OpenVPN is relatively convoluted though, and heavier on CPU than other options. For new installs where you don't need to support clients on OSs without a stable client, and don't need one of the myriad OpenVPN options it doesn't support, WireGuard may be a better choice (lighter, arguable easier to setup if only due to having far fewer options, better performance in many benchmarks).
Wireguard seems to be the new hotness. A lot less overhead and more reliable network connection than OpenVPN.
Encryption over encryption over another layer of encryption sure may do its work, but what about the performance tax comes with it?
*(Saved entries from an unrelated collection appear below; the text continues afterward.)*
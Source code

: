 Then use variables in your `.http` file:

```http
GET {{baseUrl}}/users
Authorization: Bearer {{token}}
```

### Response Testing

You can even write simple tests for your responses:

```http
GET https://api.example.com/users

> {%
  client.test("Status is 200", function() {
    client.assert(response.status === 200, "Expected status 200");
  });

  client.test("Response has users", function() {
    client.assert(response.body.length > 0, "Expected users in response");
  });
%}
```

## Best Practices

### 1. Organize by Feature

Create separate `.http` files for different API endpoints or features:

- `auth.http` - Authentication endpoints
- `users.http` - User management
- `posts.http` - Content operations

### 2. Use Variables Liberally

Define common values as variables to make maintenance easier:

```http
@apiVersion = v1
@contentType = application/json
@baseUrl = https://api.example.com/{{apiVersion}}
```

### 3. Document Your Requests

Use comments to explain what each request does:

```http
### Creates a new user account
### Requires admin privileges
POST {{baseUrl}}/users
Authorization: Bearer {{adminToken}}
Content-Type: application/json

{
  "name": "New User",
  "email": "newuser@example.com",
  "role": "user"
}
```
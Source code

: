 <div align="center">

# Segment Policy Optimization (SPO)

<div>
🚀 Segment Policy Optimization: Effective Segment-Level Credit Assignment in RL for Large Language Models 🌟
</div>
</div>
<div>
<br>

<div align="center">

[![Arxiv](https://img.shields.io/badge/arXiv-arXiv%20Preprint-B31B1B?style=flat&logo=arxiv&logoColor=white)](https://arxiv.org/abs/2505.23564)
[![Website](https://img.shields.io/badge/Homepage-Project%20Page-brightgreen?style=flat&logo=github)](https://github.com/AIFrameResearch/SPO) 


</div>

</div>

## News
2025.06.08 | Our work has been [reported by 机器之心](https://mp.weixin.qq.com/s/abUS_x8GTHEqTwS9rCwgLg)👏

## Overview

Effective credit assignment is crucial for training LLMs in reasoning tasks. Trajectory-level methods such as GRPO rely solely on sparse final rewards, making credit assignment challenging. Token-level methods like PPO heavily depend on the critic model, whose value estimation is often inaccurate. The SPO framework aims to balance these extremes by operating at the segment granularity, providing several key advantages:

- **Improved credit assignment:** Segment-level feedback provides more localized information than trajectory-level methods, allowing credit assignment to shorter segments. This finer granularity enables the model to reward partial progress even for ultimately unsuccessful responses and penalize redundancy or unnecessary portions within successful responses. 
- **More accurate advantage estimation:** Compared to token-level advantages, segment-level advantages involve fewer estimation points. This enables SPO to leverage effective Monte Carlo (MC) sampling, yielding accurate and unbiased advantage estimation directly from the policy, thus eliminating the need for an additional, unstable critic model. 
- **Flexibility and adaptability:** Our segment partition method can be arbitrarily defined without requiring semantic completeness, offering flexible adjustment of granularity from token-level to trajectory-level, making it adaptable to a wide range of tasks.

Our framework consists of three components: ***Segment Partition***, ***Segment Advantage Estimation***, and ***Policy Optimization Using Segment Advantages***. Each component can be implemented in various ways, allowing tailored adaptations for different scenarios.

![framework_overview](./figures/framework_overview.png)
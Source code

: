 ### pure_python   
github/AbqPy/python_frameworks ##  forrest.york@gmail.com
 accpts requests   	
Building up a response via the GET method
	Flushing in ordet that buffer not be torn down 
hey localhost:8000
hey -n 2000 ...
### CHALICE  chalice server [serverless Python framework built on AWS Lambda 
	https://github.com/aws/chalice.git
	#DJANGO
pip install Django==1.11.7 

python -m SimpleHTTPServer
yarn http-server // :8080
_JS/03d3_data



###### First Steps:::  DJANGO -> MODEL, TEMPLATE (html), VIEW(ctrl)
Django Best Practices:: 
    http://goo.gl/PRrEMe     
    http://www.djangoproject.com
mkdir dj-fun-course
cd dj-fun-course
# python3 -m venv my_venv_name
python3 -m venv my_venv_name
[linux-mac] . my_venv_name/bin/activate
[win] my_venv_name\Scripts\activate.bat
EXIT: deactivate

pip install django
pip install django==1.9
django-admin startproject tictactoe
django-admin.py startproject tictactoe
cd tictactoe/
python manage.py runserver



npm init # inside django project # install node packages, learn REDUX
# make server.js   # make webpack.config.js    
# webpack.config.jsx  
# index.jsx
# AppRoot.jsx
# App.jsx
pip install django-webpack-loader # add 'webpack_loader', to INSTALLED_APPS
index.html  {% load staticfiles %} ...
One of the points of using encrypted proxies with optimal setup is to speeding up your connection while compromises with none of potential security flaws. VLESS over TLS only encrypts your traffic once, and if used with XTLS, VLESS can even reuse the encryption of an already TLS-encrypted connection, greatly lessens computational load.
As of said before, since encrypted proxies can be configured with normal web servers, you can just blend it with the normal web traffic on your server (one of the ideas behind DNS-over-HTTPS). Or, you can simplify a lot of configuration workflow compared to other solutions, like configuring randomly-chosen or predefined multi-hop connections based on set conditions with little to no performance compromise: heck, if you know how to configure OpenLiteSpeed, NGINX or Caddy, a routed mesh network isn't far fetched at all. None of these can be achieved by any of the traditional VPNs (though if a VPN tries to implement, I'm more than welcome).
Mikrotik eoip tunnel is missing for the list, i now it's encrypt data but it's fast and low cpu use.